Start of Block

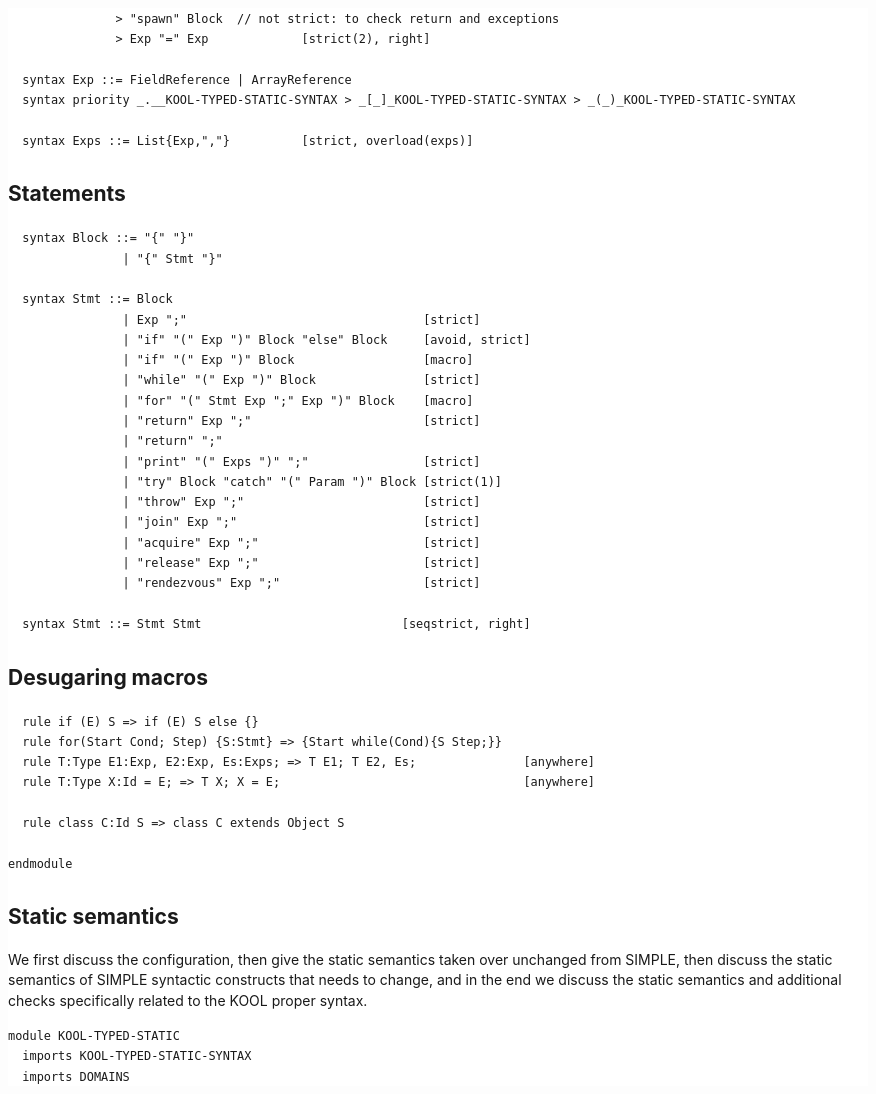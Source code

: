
 ```k
               > "spawn" Block  // not strict: to check return and exceptions
               > Exp "=" Exp             [strict(2), right]

  syntax Exp ::= FieldReference | ArrayReference
  syntax priority _.__KOOL-TYPED-STATIC-SYNTAX > _[_]_KOOL-TYPED-STATIC-SYNTAX > _(_)_KOOL-TYPED-STATIC-SYNTAX

  syntax Exps ::= List{Exp,","}          [strict, overload(exps)]
```

## Statements

```k
  syntax Block ::= "{" "}"
                | "{" Stmt "}"

  syntax Stmt ::= Block
                | Exp ";"                                 [strict]
                | "if" "(" Exp ")" Block "else" Block     [avoid, strict]
                | "if" "(" Exp ")" Block                  [macro]
                | "while" "(" Exp ")" Block               [strict]
                | "for" "(" Stmt Exp ";" Exp ")" Block    [macro]
                | "return" Exp ";"                        [strict]
                | "return" ";"
                | "print" "(" Exps ")" ";"                [strict]
                | "try" Block "catch" "(" Param ")" Block [strict(1)]
                | "throw" Exp ";"                         [strict]
                | "join" Exp ";"                          [strict]
                | "acquire" Exp ";"                       [strict]
                | "release" Exp ";"                       [strict]
                | "rendezvous" Exp ";"                    [strict]

  syntax Stmt ::= Stmt Stmt                            [seqstrict, right]
```

## Desugaring macros

```k
  rule if (E) S => if (E) S else {}
  rule for(Start Cond; Step) {S:Stmt} => {Start while(Cond){S Step;}}
  rule T:Type E1:Exp, E2:Exp, Es:Exps; => T E1; T E2, Es;               [anywhere]
  rule T:Type X:Id = E; => T X; X = E;                                  [anywhere]

  rule class C:Id S => class C extends Object S

endmodule
```

## Static semantics

We first discuss the configuration, then give the static semantics
taken over unchanged from SIMPLE, then discuss the static semantics of
SIMPLE syntactic constructs that needs to change, and in the end we
discuss the static semantics and additional checks specifically
related to the KOOL proper syntax.
```k
module KOOL-TYPED-STATIC
  imports KOOL-TYPED-STATIC-SYNTAX
  imports DOMAINS
```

End of Block

* What you have to do
For each line of the entries that contains the word "return", make a copy.

* Task output
               > "spawn" Block  // not strict: to check return and exceptions
                | "return" Exp ";"                        [strict]
                | "return" ";"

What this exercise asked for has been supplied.